» **TASK INSTRUCTIONS**
Exactly the lines below, starting with the one containing "- npx sequelize-cli db:create" and going on through the one containing "## Usage Instructions", must be reproduced, both ends included, and no pictures with them.

» **Source records**
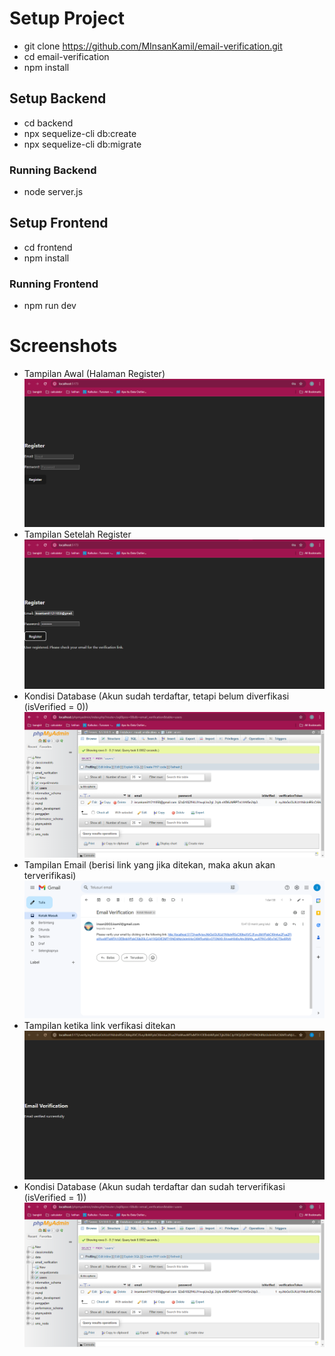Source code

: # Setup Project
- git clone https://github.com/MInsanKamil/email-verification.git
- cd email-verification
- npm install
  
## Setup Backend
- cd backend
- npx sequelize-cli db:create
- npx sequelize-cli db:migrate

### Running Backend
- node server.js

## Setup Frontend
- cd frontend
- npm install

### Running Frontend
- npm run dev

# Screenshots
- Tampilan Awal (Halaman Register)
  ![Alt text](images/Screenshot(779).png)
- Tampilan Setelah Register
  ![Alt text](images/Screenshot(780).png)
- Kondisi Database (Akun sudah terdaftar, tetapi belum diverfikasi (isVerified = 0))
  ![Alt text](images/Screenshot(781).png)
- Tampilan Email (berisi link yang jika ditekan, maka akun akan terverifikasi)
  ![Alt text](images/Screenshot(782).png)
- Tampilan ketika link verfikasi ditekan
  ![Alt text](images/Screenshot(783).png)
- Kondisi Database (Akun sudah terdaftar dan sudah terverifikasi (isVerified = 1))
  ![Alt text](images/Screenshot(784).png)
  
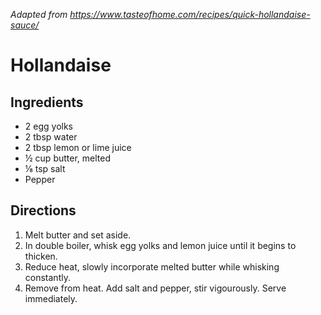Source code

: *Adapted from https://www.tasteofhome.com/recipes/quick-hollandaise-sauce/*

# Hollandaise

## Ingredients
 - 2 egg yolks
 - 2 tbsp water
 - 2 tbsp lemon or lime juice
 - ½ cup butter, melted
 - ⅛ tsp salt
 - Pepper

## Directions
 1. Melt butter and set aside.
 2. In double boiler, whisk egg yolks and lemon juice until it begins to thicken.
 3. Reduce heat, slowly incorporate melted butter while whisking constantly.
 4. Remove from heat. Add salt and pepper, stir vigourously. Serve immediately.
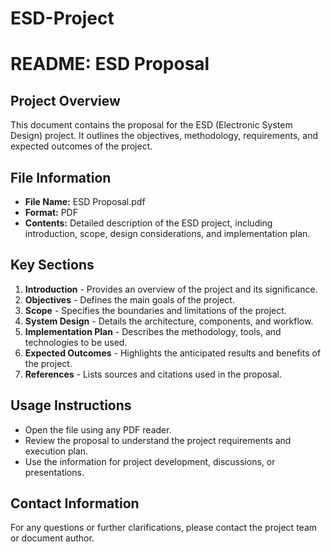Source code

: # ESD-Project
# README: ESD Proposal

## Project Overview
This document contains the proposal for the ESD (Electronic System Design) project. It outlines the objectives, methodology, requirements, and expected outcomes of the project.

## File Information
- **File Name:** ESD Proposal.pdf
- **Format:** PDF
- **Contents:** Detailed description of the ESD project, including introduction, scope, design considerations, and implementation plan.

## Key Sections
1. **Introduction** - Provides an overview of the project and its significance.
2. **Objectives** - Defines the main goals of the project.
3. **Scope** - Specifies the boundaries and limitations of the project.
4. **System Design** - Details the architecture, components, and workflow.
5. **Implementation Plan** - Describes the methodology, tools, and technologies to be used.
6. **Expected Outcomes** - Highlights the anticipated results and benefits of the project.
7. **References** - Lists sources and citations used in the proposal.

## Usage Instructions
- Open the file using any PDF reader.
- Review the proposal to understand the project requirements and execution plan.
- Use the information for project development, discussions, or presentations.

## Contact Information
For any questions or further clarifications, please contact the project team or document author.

==

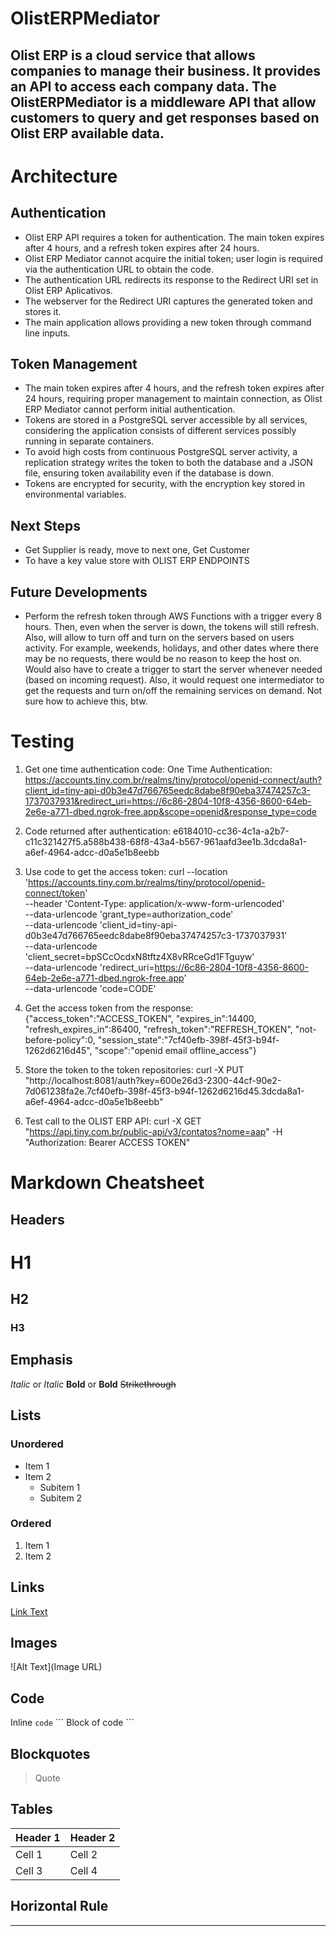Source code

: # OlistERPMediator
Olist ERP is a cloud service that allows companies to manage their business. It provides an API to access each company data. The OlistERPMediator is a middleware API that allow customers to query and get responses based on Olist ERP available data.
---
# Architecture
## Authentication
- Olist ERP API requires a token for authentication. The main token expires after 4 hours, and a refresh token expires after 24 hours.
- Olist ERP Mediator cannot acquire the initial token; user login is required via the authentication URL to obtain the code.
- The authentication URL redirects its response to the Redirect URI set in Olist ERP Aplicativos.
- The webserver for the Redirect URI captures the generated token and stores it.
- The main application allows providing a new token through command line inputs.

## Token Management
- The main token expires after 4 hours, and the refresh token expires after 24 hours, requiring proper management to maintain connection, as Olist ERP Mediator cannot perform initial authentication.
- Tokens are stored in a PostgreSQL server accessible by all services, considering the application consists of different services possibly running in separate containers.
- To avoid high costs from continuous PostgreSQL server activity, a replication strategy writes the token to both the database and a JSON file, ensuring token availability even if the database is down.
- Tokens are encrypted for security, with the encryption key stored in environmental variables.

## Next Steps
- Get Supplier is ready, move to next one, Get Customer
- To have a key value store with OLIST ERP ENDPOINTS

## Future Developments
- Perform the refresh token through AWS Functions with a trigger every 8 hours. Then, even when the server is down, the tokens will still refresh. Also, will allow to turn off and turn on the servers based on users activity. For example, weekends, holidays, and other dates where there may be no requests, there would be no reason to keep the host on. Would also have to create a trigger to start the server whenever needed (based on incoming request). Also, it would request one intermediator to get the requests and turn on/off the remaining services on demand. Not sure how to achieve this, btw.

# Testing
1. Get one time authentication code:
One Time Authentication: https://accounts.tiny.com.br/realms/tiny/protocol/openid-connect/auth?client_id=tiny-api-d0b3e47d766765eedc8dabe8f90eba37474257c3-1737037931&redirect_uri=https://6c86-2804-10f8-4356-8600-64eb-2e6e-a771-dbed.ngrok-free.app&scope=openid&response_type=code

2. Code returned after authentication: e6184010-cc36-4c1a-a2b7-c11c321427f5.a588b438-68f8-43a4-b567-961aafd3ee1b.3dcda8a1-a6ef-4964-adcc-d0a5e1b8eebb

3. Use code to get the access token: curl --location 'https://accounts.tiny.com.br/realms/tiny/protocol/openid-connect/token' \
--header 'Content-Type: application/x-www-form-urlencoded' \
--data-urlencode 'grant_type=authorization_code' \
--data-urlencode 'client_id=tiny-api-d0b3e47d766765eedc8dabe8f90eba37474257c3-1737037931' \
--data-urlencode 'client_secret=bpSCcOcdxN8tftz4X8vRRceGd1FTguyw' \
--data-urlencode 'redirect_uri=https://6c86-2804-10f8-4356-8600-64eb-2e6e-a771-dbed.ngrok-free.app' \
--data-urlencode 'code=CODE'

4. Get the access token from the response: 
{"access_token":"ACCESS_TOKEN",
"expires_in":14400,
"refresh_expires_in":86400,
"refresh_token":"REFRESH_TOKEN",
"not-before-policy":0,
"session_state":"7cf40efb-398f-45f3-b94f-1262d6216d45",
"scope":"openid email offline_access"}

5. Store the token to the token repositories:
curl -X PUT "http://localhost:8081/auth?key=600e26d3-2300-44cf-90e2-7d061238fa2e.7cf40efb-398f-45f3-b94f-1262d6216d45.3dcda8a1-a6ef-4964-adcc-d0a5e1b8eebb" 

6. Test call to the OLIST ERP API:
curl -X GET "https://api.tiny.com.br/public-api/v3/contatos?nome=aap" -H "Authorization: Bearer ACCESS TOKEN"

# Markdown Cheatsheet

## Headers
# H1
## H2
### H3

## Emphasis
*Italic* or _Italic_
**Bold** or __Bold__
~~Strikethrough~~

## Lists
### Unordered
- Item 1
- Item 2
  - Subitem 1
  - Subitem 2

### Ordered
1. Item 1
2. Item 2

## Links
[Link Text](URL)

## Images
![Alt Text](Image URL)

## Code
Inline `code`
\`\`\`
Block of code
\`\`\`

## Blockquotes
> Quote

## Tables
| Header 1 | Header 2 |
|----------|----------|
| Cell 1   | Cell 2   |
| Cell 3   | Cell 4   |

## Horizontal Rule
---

» **WRITTEN REPLY**
- npx sequelize-cli db:create
- npx sequelize-cli db:migrate

### Running Backend
- node server.js

## Setup Frontend
- cd frontend
- npm install

### Running Frontend
- npm run dev

# Screenshots
- Tampilan Awal (Halaman Register)
  ![Alt text](images/Screenshot(779).png)
- Tampilan Setelah Register
  ![Alt text](images/Screenshot(780).png)
- Kondisi Database (Akun sudah terdaftar, tetapi belum diverfikasi (isVerified = 0))
  ![Alt text](images/Screenshot(781).png)
- Tampilan Email (berisi link yang jika ditekan, maka akun akan terverifikasi)
  ![Alt text](images/Screenshot(782).png)
- Tampilan ketika link verfikasi ditekan
  ![Alt text](images/Screenshot(783).png)
- Kondisi Database (Akun sudah terdaftar dan sudah terverifikasi (isVerified = 1))
  ![Alt text](images/Screenshot(784).png)
  
Source code

: *Adapted from https://www.tasteofhome.com/recipes/quick-hollandaise-sauce/*

# Hollandaise

## Ingredients
 - 2 egg yolks
 - 2 tbsp water
 - 2 tbsp lemon or lime juice
 - ½ cup butter, melted
 - ⅛ tsp salt
 - Pepper

## Directions
 1. Melt butter and set aside.
 2. In double boiler, whisk egg yolks and lemon juice until it begins to thicken.
 3. Reduce heat, slowly incorporate melted butter while whisking constantly.
 4. Remove from heat. Add salt and pepper, stir vigourously. Serve immediately.
Source code

: # ESD-Project
# README: ESD Proposal

## Project Overview
This document contains the proposal for the ESD (Electronic System Design) project. It outlines the objectives, methodology, requirements, and expected outcomes of the project.

## File Information
- **File Name:** ESD Proposal.pdf
- **Format:** PDF
- **Contents:** Detailed description of the ESD project, including introduction, scope, design considerations, and implementation plan.

## Key Sections
1. **Introduction** - Provides an overview of the project and its significance.
2. **Objectives** - Defines the main goals of the project.
3. **Scope** - Specifies the boundaries and limitations of the project.
4. **System Design** - Details the architecture, components, and workflow.
5. **Implementation Plan** - Describes the methodology, tools, and technologies to be used.
6. **Expected Outcomes** - Highlights the anticipated results and benefits of the project.
7. **References** - Lists sources and citations used in the proposal.

## Usage Instructions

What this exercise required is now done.